## ASSIGNED TASK:
Skip the images and restate every line of the records exactly.
═════ TASK INPUT
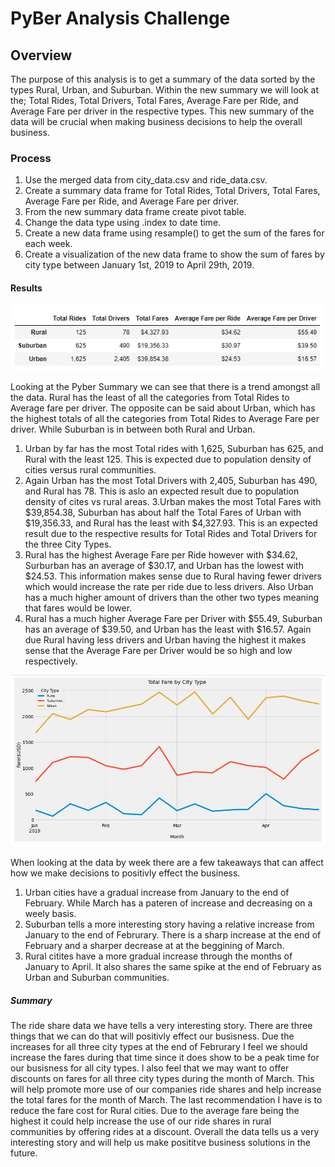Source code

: # PyBer Analysis Challenge

## Overview
The purpose of this analysis is to get a summary of the data sorted by the types Rural, Urban, and Suburban. Within the new summary we will look at the; Total Rides, Total Drivers, Total Fares, Average Fare per Ride, and Average Fare per driver in the respective types. This new summary of the data will be crucial when making business decisions to help the overall business.

### Process
1. Use the merged data from city_data.csv and ride_data.csv.
2. Create a summary data frame for Total Rides, Total Drivers, Total Fares, Average Fare per Ride, and Average Fare per driver.
3. From the new summary data frame create pivot table.
4. Change the data type using .index to date time.
5. Create a new data frame using resample() to get the sum of the fares for each week.
6. Create a visualization of the new data frame to show the sum of fares by city type between January 1st, 2019 to April 29th, 2019.

#### Results
![PyBer_Summary_df.PNG](https://github.com/mselover21/PyBer_Analysis/blob/main/analysis/PyBer_Summary_df.PNG)

Looking at the Pyber Summary we can see that there is a trend amongst all the data. Rural has the least of all the categories from Total Rides to Average fare per driver. The opposite can be said about Urban, which has the highest totals of all the categories from Total Rides to Average Fare per driver. While Suburban is in between both Rural and Urban. 
1. Urban by far has the most Total rides with 1,625, Suburban has 625, and Rural with the least 125. This is expected due to population density of cities versus rural communities.
2. Again Urban has the most Total Drivers with 2,405, Suburban has 490, and Rural has 78. This is aslo an expected result due to population density of cites vs rural areas.
3.Urban makes the most Total Fares with $39,854.38, Suburban has about half the Total Fares of Urban with $19,356.33, and Rural has the least with $4,327.93. This is an expected result due to the respective results for Total Rides and Total Drivers for the three City Types.
4. Rural has the highest Average Fare per Ride however with $34.62, Surburban has an average of $30.17, and Urban has the lowest with $24.53. This information makes sense due to Rural having fewer drivers which would increase the rate per ride due to less drivers. Also Urban has a much higher amount of drivers than the other two types meaning that fares would be lower.
5. Rural has a much higher Average Fare per Driver with $55.49, Suburban has an average of $39.50, and Urban has the least with $16.57. Again due Rural having less drivers and Urban having the highest it makes sense that the Average Fare per Driver would be so high and low respectively.

![Total_Fare_by_City_Type_Plot.PNG](https://github.com/mselover21/PyBer_Analysis/blob/main/analysis/Total_Fare_by_City_Type_Plot.PNG)

When looking at the data by week there are a few takeaways that can affect how we make decisions to positivly effect the business.
1. Urban cities have a gradual increase from January to the end of February. While March has a pateren of increase and decreasing on a weely basis.
2. Suburban tells a more interesting story having a relative increase from January to the end of Februrary. There is a sharp increase at the end of February and a sharper decrease at at the beggining of March.
3. Rural citites have a more gradual increase through the months of January to April. It also shares the same spike at the end of February as Urban and Suburban communities.

##### Summary
The ride share data we have tells a very interesting story. There are three things that we can do that will positivly effect our busisness. Due the increases for all three city types at the end of Februrary I feel we should increase the fares during that time since it does show to be a peak time for our busisness for all city types. I also feel that we may want to offer discounts on fares for all three city types during the month of March. This will help promote more use of our companies ride shares and help increase the total fares for the month of March. The last recommendation I have is to reduce the fare cost for Rural cities. Due to the average fare being the highest it could help increase the use of our ride shares in rural communities by offering rides at a discount. Overall the data tells us a very interesting story and will help us make posititve business solutions in the future.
══════════
## TASK RESPONSE:
Source code

: # PyBer Analysis Challenge

## Overview
The purpose of this analysis is to get a summary of the data sorted by the types Rural, Urban, and Suburban. Within the new summary we will look at the; Total Rides, Total Drivers, Total Fares, Average Fare per Ride, and Average Fare per driver in the respective types. This new summary of the data will be crucial when making business decisions to help the overall business.

### Process
1. Use the merged data from city_data.csv and ride_data.csv.
2. Create a summary data frame for Total Rides, Total Drivers, Total Fares, Average Fare per Ride, and Average Fare per driver.
3. From the new summary data frame create pivot table.
4. Change the data type using .index to date time.
5. Create a new data frame using resample() to get the sum of the fares for each week.
6. Create a visualization of the new data frame to show the sum of fares by city type between January 1st, 2019 to April 29th, 2019.

#### Results
![PyBer_Summary_df.PNG](https://github.com/mselover21/PyBer_Analysis/blob/main/analysis/PyBer_Summary_df.PNG)

Looking at the Pyber Summary we can see that there is a trend amongst all the data. Rural has the least of all the categories from Total Rides to Average fare per driver. The opposite can be said about Urban, which has the highest totals of all the categories from Total Rides to Average Fare per driver. While Suburban is in between both Rural and Urban. 
1. Urban by far has the most Total rides with 1,625, Suburban has 625, and Rural with the least 125. This is expected due to population density of cities versus rural communities.
2. Again Urban has the most Total Drivers with 2,405, Suburban has 490, and Rural has 78. This is aslo an expected result due to population density of cites vs rural areas.
3.Urban makes the most Total Fares with $39,854.38, Suburban has about half the Total Fares of Urban with $19,356.33, and Rural has the least with $4,327.93. This is an expected result due to the respective results for Total Rides and Total Drivers for the three City Types.
4. Rural has the highest Average Fare per Ride however with $34.62, Surburban has an average of $30.17, and Urban has the lowest with $24.53. This information makes sense due to Rural having fewer drivers which would increase the rate per ride due to less drivers. Also Urban has a much higher amount of drivers than the other two types meaning that fares would be lower.
5. Rural has a much higher Average Fare per Driver with $55.49, Suburban has an average of $39.50, and Urban has the least with $16.57. Again due Rural having less drivers and Urban having the highest it makes sense that the Average Fare per Driver would be so high and low respectively.

![Total_Fare_by_City_Type_Plot.PNG](https://github.com/mselover21/PyBer_Analysis/blob/main/analysis/Total_Fare_by_City_Type_Plot.PNG)

When looking at the data by week there are a few takeaways that can affect how we make decisions to positivly effect the business.
1. Urban cities have a gradual increase from January to the end of February. While March has a pateren of increase and decreasing on a weely basis.
2. Suburban tells a more interesting story having a relative increase from January to the end of Februrary. There is a sharp increase at the end of February and a sharper decrease at at the beggining of March.
3. Rural citites have a more gradual increase through the months of January to April. It also shares the same spike at the end of February as Urban and Suburban communities.

##### Summary
The ride share data we have tells a very interesting story. There are three things that we can do that will positivly effect our busisness. Due the increases for all three city types at the end of Februrary I feel we should increase the fares during that time since it does show to be a peak time for our busisness for all city types. I also feel that we may want to offer discounts on fares for all three city types during the month of March. This will help promote more use of our companies ride shares and help increase the total fares for the month of March. The last recommendation I have is to reduce the fare cost for Rural cities. Due to the average fare being the highest it could help increase the use of our ride shares in rural communities by offering rides at a discount. Overall the data tells us a very interesting story and will help us make posititve business solutions in the future.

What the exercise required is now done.